One of the greatest ironies is that if this painful past had not existed for the Blackhawks, the League likely would have been far worse off. The biggest reason why the NHL is not considered by some, to be on par with the other major North American sports leagues, is because of the lack of a major national TV deal in the US. Had Bill Wirtz, (or Philip Anschutz for that matter) decided during those pre-lockout days, to spend as much money as was necessary to compete for the Stanley Cup (spending it somewhat wisely of course, not like the NY Rangers) the NHL's television picture would be far different. One of the major reasons why the NHL is in the bind it is in today with respect to television, is because of the lack of participation of major market US teams (particularly NY Rangers, LA Kings and the ) in the Stanley Cup Finals. TV ratings get a tremendous lift from having teams from those markets involved. A major reason, in fact THE major reason the NBA was able to climb out of irrelevancy, and become arguably the most popular sports league in the world, was because the Los Angeles Lakers, Chicago Bulls and New York Knicks were involved in 17 NBA Finals from 1981-2002 (as opposed to 13 Finals from 1946-1981). However, in the NHL, unlike in every other major sport, Wirtz and many of his fellow big market owners decided to hold the line on player spending. While admirable from a business standpoint, it alienated the team and owner from their fans.

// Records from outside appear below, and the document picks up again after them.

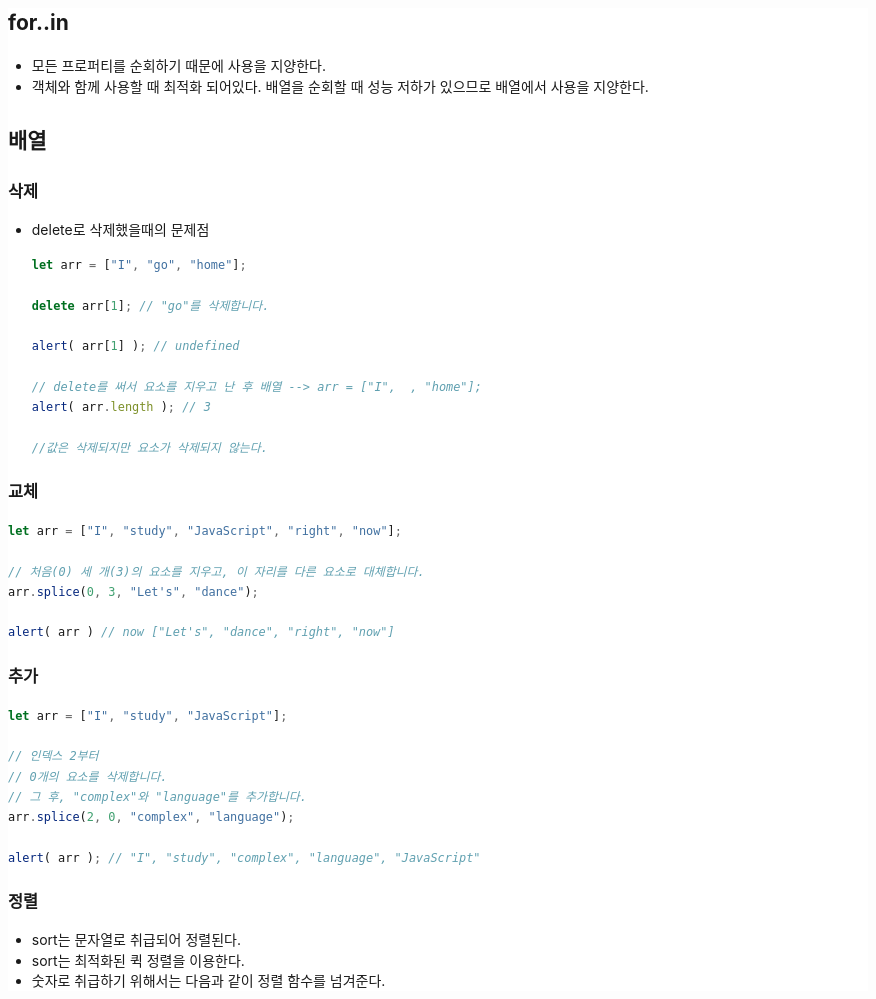 ## for..in

- 모든 프로퍼티를 순회하기 때문에 사용을 지양한다.
- 객체와 함께 사용할 때 최적화 되어있다. 배열을 순회할 때 성능 저하가 있으므로 배열에서 사용을 지양한다.

## 배열

### 삭제

- delete로 삭제했을때의 문제점

    ```jsx
    let arr = ["I", "go", "home"];
    
    delete arr[1]; // "go"를 삭제합니다.
    
    alert( arr[1] ); // undefined
    
    // delete를 써서 요소를 지우고 난 후 배열 --> arr = ["I",  , "home"];
    alert( arr.length ); // 3
    
    //값은 삭제되지만 요소가 삭제되지 않는다.
    ```


### 교체

```jsx
let arr = ["I", "study", "JavaScript", "right", "now"];

// 처음(0) 세 개(3)의 요소를 지우고, 이 자리를 다른 요소로 대체합니다.
arr.splice(0, 3, "Let's", "dance");

alert( arr ) // now ["Let's", "dance", "right", "now"]
```

### 추가

```jsx
let arr = ["I", "study", "JavaScript"];

// 인덱스 2부터
// 0개의 요소를 삭제합니다.
// 그 후, "complex"와 "language"를 추가합니다.
arr.splice(2, 0, "complex", "language");

alert( arr ); // "I", "study", "complex", "language", "JavaScript"
```

### 정렬

- sort는 문자열로 취급되어 정렬된다.
- sort는 최적화된 퀵 정렬을 이용한다.
- 숫자로 취급하기 위해서는 다음과 같이 정렬 함수를 넘겨준다.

A bunch of mid-market teams ended up outspending the big market clubs, eventually rising to dominate the league. Colorado (Denver population: 2.4 million), Detroit (Metro Population: 4.4 million) , New Jersey (East Rutherford population: 8931, yes 8931!) and Dallas (metro population: 6 million) were the largest markets to play in the Stanley Cup Finals from 1999-2003. Those populations were a far cry from the 9.5-18.7 million people in the Big Three markets. The most recent Stanley Cup Finals shows the abysmal tv ratings in major markets due to the lack of participation of their teams. US TV ratings, which had been climbing since the Kings and Rangers made back to back appearances in the Finals in 93 and 94, started to slide. Had the Blackhawks been involved in more Finals the ratings would have vastly improved. I'm not saying they would've been at the same level as the NBA Finals or the World Series, but they would've been close.

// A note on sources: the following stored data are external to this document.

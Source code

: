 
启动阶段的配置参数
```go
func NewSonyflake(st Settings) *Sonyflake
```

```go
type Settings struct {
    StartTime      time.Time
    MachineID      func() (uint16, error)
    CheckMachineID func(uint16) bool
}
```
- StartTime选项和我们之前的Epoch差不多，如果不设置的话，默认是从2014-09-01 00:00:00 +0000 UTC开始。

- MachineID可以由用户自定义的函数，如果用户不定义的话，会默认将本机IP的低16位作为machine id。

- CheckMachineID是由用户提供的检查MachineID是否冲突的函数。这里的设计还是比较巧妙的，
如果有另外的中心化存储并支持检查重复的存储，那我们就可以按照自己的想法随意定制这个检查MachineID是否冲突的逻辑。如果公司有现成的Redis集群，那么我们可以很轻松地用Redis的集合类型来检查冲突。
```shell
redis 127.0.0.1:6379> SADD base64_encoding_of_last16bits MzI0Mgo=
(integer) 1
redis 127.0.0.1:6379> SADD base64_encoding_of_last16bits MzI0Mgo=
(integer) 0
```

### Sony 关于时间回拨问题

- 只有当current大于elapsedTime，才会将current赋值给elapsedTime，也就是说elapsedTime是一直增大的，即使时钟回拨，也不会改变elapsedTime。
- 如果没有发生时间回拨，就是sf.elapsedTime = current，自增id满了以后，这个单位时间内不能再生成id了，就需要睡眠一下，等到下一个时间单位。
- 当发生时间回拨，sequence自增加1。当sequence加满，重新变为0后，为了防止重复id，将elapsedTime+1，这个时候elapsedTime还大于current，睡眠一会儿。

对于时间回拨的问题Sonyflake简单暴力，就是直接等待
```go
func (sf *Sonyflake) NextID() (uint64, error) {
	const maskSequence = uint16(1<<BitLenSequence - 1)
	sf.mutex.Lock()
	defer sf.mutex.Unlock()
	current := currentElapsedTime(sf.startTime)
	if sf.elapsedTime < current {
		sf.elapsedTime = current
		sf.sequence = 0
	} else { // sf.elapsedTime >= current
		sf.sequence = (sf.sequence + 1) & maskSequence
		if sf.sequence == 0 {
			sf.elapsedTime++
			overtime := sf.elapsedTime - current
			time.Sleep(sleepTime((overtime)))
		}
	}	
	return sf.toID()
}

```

Then the NHL would've gotten its big network TV deal. If average team payroll spending continued to be 75% of revenues, its still pretty likely the NHL would've had to go through the lockout. But, if like baseball, they were able to curb spending a little, and distribute some revenues to lower revenue teams, then they might've been able to avoid it. There might've been no salary cap, or at least maybe not a hard one. The question is, would the league have been better off? Under that type of a system, the playing field is still skewed towards bigger market teams. Dynasties can be maintained, and it would take a little while to build towards the top. Some Canadian franchises still might not have survived in that type of league. From a business perspective, that type of league may have brought in more money, but from a fan perspective would it be better if you knew your local team had less of a shot at winning it all? Or would you have cared? Since you might get to see the Rangers, Kings or Blackhawks in the Finals every year. Was the Hawks sacrifice worth it?